[Document images with source code]
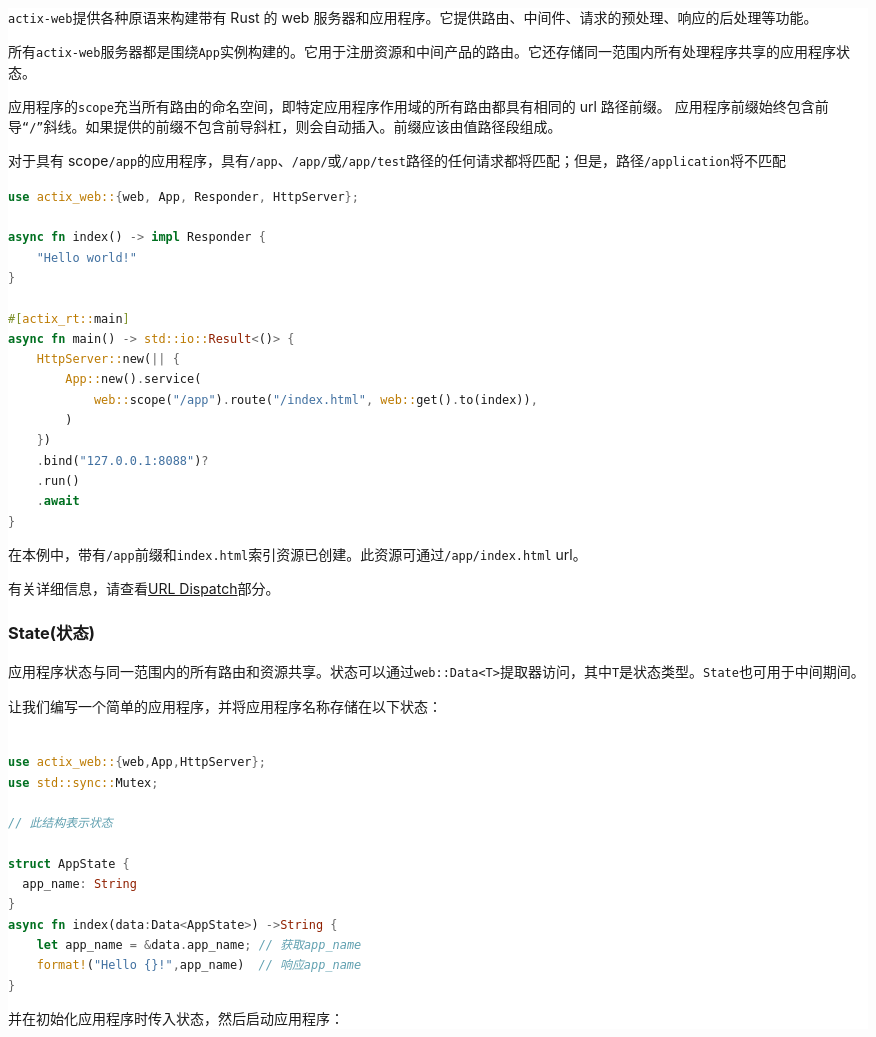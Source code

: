 `actix-web`提供各种原语来构建带有 Rust 的 web 服务器和应用程序。它提供路由、中间件、请求的预处理、响应的后处理等功能。

所有`actix-web`服务器都是围绕`App`实例构建的。它用于注册资源和中间产品的路由。它还存储同一范围内所有处理程序共享的应用程序状态。

应用程序的`scope`充当所有路由的命名空间，即特定应用程序作用域的所有路由都具有相同的 url 路径前缀。
应用程序前缀始终包含前导`“/”`斜线。如果提供的前缀不包含前导斜杠，则会自动插入。前缀应该由值路径段组成。

对于具有 scope`/app`的应用程序，具有`/app`、`/app/`或`/app/test`路径的任何请求都将匹配；但是，路径`/application`将不匹配

```rust
use actix_web::{web, App, Responder, HttpServer};

async fn index() -> impl Responder {
    "Hello world!"
}

#[actix_rt::main]
async fn main() -> std::io::Result<()> {
    HttpServer::new(|| {
        App::new().service(
            web::scope("/app").route("/index.html", web::get().to(index)),
        )
    })
    .bind("127.0.0.1:8088")?
    .run()
    .await
}
```

在本例中，带有`/app`前缀和`index.html`索引资源已创建。此资源可通过`/app/index.html` url。

有关详细信息，请查看[URL Dispatch](/rust/actix-web/#url-dispatch)部分。

<h3>State(状态)</h3>

应用程序状态与同一范围内的所有路由和资源共享。状态可以通过`web::Data<T>`提取器访问，其中`T`是状态类型。`State`也可用于中间期间。

让我们编写一个简单的应用程序，并将应用程序名称存储在以下状态：

```rust

use actix_web::{web,App,HttpServer};
use std::sync::Mutex;

// 此结构表示状态

struct AppState {
  app_name: String
}
async fn index(data:Data<AppState>) ->String {
    let app_name = &data.app_name; // 获取app_name
    format!("Hello {}!",app_name)  // 响应app_name
}

```

并在初始化应用程序时传入状态，然后启动应用程序：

▸ **TASK DIRECTIONS**
Lines holding the string "scope" in the records above must be counted; give the number alone.

▸ **THE COMPLETED TASK**
3